* **EXERCISE MATERIALS**:
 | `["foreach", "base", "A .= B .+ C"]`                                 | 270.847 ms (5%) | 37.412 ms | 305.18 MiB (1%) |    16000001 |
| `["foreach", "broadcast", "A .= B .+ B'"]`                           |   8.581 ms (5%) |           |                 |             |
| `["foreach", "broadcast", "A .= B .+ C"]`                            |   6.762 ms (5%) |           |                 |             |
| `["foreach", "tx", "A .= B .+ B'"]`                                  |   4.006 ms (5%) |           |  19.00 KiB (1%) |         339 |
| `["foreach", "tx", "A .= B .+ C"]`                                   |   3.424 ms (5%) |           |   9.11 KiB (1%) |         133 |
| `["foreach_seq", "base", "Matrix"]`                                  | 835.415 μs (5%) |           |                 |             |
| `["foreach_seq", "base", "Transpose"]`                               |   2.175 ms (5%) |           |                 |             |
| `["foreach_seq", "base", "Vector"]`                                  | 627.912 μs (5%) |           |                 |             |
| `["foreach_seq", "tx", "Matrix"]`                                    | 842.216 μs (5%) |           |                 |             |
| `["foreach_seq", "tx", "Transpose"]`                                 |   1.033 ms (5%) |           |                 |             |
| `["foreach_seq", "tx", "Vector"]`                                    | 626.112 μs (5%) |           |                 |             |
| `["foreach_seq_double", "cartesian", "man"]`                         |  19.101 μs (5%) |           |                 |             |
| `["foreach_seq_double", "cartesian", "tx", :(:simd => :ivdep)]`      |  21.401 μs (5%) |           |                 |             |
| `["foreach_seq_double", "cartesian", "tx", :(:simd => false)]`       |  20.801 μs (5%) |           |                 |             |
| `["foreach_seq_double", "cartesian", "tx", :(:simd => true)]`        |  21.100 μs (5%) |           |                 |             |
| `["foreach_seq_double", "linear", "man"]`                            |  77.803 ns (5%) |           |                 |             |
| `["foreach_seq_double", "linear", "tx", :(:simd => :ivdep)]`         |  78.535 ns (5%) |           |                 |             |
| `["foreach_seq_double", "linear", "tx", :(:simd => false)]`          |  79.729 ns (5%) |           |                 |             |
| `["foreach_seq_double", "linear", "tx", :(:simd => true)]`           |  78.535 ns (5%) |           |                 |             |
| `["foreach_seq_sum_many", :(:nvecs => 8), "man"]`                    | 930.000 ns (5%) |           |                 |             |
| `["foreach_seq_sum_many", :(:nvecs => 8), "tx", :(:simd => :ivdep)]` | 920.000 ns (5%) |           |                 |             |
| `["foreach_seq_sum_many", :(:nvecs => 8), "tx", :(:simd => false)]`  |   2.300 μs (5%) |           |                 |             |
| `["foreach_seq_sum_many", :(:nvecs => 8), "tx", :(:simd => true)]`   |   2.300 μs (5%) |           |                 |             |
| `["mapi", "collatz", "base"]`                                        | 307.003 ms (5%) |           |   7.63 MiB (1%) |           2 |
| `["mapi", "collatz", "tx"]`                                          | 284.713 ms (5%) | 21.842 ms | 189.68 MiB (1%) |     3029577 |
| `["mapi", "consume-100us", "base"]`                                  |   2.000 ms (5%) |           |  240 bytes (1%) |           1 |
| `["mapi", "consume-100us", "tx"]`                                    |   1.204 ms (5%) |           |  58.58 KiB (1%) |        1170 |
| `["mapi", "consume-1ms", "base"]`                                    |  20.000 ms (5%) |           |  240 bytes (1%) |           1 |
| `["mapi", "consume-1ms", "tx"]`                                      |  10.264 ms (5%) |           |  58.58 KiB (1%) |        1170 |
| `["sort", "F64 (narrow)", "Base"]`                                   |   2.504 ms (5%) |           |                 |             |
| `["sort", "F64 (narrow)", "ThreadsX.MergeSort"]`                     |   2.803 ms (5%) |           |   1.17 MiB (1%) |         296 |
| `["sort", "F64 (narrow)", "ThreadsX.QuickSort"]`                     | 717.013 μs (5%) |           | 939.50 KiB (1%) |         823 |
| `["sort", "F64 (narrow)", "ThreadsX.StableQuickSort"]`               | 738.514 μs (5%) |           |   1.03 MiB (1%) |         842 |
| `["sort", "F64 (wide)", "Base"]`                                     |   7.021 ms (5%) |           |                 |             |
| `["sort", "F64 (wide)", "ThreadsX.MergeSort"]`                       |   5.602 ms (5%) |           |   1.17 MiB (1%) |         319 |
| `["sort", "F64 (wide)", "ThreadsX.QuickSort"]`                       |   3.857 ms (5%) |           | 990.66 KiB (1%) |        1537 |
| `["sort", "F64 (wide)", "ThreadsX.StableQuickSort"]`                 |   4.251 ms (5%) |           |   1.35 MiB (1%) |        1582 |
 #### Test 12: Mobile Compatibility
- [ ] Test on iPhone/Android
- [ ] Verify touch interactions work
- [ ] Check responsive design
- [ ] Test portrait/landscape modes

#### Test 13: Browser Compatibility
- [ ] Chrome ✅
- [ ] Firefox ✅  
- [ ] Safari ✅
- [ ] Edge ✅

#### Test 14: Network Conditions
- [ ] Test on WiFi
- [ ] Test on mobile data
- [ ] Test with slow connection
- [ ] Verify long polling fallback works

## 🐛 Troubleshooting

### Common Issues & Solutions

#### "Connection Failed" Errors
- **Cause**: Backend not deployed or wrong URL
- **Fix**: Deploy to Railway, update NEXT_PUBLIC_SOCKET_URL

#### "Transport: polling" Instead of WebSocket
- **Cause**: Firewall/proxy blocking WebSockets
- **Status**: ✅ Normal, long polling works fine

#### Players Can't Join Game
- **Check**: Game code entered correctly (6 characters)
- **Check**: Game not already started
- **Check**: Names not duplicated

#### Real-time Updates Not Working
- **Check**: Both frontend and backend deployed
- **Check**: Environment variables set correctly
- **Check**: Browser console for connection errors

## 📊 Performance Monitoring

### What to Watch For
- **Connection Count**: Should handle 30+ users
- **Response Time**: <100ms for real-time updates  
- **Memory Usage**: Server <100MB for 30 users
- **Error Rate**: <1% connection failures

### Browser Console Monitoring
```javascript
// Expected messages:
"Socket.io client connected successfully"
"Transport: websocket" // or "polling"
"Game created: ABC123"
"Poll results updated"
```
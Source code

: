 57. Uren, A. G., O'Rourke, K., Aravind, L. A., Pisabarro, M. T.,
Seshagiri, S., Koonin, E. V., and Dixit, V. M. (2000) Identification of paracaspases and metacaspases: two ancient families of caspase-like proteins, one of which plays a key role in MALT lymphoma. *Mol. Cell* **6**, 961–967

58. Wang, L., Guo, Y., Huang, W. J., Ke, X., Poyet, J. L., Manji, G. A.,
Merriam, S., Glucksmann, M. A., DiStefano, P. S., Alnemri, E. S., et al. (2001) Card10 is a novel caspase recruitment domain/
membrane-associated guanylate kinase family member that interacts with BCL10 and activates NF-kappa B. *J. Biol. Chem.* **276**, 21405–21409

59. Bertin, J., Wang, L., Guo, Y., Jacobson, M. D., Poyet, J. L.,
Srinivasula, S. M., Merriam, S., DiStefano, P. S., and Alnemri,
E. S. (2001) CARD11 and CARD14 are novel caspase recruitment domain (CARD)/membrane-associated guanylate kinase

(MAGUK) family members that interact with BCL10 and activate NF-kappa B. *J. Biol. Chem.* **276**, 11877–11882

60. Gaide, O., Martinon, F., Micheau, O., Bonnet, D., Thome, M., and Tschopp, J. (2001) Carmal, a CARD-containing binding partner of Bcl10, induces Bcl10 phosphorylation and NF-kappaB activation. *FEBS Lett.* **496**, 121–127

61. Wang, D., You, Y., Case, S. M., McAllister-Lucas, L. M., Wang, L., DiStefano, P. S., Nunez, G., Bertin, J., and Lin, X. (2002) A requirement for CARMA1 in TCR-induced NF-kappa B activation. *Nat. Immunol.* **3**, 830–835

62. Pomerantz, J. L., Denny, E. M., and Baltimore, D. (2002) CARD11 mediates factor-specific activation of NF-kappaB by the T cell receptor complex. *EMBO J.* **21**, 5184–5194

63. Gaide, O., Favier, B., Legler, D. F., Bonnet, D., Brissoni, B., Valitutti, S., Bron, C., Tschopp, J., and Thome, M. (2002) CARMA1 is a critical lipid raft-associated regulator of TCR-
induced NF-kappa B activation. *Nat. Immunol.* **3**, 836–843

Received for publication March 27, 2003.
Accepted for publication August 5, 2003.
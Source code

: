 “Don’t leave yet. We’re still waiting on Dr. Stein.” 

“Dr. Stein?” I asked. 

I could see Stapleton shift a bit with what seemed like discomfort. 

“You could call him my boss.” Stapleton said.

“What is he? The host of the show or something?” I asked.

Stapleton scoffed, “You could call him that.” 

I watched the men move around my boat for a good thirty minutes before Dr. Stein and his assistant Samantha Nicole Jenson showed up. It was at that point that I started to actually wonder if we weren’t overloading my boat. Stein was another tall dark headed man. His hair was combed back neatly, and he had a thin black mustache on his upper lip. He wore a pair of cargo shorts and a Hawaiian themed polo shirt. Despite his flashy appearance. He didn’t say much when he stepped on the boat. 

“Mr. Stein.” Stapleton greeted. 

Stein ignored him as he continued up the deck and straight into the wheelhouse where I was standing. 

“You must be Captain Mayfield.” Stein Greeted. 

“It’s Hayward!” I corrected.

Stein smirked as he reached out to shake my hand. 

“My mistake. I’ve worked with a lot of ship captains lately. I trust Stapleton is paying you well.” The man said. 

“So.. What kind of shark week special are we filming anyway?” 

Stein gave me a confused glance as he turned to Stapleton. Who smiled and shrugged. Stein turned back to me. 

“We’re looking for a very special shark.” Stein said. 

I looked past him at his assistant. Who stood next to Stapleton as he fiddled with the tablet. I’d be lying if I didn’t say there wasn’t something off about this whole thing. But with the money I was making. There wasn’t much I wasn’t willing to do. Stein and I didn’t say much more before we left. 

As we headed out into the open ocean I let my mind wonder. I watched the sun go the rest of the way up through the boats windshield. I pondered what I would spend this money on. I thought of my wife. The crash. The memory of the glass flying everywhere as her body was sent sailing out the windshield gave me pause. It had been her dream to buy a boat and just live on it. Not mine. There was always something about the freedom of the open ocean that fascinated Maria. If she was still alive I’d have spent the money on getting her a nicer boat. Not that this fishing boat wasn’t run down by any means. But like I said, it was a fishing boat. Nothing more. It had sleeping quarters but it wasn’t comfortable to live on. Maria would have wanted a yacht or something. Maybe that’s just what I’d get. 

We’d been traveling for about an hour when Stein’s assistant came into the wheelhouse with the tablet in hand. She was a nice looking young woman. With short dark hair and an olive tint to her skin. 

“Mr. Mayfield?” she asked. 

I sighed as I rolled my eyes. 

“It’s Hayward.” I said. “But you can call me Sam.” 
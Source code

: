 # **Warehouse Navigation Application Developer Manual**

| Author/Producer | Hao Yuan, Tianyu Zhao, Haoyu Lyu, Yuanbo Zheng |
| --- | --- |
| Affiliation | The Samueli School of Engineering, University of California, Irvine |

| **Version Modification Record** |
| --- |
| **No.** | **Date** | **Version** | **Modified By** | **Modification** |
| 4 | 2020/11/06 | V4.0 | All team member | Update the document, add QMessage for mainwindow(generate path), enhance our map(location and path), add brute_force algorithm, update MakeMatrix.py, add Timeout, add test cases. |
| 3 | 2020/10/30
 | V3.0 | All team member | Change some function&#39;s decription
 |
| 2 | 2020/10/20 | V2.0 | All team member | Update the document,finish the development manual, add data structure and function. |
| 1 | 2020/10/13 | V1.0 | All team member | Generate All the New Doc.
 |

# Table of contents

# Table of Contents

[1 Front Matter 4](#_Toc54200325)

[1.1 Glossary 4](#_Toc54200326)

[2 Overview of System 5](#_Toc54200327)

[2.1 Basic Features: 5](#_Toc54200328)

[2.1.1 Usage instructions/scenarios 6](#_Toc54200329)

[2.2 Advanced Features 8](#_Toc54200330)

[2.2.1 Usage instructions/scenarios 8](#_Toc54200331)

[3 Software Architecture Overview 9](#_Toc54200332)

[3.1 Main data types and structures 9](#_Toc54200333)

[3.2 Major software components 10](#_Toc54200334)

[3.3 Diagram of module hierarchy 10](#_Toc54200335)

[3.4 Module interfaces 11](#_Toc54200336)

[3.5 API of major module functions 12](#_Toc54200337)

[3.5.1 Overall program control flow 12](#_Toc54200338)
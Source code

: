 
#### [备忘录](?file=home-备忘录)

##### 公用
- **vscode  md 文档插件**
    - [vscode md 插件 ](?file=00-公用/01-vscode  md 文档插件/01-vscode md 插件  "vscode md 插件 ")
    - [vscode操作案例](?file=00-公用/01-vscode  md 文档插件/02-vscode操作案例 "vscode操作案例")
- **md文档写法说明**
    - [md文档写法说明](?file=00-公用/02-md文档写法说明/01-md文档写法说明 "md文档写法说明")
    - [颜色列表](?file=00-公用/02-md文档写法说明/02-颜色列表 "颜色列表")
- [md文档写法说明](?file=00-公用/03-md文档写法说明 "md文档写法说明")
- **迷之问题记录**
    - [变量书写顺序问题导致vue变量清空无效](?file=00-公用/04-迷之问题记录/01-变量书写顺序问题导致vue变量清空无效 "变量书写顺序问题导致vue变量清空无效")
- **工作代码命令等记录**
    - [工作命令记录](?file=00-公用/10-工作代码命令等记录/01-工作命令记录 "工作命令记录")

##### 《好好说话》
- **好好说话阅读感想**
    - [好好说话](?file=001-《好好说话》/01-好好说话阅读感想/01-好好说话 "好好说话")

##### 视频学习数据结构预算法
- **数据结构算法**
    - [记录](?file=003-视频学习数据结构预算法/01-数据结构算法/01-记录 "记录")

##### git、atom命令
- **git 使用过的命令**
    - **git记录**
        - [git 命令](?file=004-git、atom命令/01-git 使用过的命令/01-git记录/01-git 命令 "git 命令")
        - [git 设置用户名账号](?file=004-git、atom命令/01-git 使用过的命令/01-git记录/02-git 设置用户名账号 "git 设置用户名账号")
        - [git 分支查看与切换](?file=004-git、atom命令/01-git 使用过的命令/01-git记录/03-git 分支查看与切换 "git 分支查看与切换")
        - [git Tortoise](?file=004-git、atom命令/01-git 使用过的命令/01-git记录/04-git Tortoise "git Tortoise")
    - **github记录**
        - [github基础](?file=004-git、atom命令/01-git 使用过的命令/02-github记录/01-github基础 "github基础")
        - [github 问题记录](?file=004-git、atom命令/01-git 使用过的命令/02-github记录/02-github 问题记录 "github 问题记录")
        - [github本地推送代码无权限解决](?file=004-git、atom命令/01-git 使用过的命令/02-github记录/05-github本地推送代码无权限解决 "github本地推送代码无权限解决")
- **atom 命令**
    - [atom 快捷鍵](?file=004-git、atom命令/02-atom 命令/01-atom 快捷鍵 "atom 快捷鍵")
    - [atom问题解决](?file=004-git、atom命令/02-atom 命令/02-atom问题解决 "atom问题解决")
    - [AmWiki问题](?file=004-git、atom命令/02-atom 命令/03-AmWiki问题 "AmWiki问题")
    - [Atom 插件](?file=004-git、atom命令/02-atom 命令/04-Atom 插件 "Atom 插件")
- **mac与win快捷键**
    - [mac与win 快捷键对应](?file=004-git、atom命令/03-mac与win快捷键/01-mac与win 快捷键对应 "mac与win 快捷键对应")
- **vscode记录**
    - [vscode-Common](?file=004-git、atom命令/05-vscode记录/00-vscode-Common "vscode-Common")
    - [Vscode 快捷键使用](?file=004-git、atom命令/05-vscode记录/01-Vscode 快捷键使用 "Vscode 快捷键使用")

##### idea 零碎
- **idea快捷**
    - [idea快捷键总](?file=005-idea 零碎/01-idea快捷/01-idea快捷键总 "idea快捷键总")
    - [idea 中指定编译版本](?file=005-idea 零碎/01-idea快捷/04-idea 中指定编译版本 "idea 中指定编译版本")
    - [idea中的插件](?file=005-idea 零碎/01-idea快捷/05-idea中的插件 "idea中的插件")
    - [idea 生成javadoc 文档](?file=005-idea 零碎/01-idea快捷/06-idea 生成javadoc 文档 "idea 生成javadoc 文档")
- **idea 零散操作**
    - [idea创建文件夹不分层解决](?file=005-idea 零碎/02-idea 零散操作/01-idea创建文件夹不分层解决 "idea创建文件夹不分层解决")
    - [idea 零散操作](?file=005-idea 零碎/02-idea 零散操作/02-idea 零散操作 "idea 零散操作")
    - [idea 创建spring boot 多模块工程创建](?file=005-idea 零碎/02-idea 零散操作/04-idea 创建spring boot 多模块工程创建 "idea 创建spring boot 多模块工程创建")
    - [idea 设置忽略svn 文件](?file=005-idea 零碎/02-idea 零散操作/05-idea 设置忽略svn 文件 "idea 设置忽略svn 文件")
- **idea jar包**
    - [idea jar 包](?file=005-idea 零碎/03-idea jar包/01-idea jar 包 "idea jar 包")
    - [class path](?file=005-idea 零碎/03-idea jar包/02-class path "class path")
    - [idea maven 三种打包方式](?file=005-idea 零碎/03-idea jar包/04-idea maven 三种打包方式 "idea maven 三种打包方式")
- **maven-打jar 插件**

* **TRY IT**:
Return exactly, and only, the lines above starting at the line that contains "- [mac与win 快捷键对应](?file=004-git、atom命令/03-mac与win快捷键/01-mac与win" and ending at the line that contains "- [idea jar".

* **ANSWER AREA**:
    - [mac与win 快捷键对应](?file=004-git、atom命令/03-mac与win快捷键/01-mac与win 快捷键对应 "mac与win 快捷键对应")
- **vscode记录**
    - [vscode-Common](?file=004-git、atom命令/05-vscode记录/00-vscode-Common "vscode-Common")
    - [Vscode 快捷键使用](?file=004-git、atom命令/05-vscode记录/01-Vscode 快捷键使用 "Vscode 快捷键使用")

##### idea 零碎
- **idea快捷**
    - [idea快捷键总](?file=005-idea 零碎/01-idea快捷/01-idea快捷键总 "idea快捷键总")
    - [idea 中指定编译版本](?file=005-idea 零碎/01-idea快捷/04-idea 中指定编译版本 "idea 中指定编译版本")
    - [idea中的插件](?file=005-idea 零碎/01-idea快捷/05-idea中的插件 "idea中的插件")
    - [idea 生成javadoc 文档](?file=005-idea 零碎/01-idea快捷/06-idea 生成javadoc 文档 "idea 生成javadoc 文档")
- **idea 零散操作**
    - [idea创建文件夹不分层解决](?file=005-idea 零碎/02-idea 零散操作/01-idea创建文件夹不分层解决 "idea创建文件夹不分层解决")
    - [idea 零散操作](?file=005-idea 零碎/02-idea 零散操作/02-idea 零散操作 "idea 零散操作")
    - [idea 创建spring boot 多模块工程创建](?file=005-idea 零碎/02-idea 零散操作/04-idea 创建spring boot 多模块工程创建 "idea 创建spring boot 多模块工程创建")
    - [idea 设置忽略svn 文件](?file=005-idea 零碎/02-idea 零散操作/05-idea 设置忽略svn 文件 "idea 设置忽略svn 文件")
- **idea jar包**
    - [idea jar 包](?file=005-idea 零碎/03-idea jar包/01-idea jar 包 "idea jar 包")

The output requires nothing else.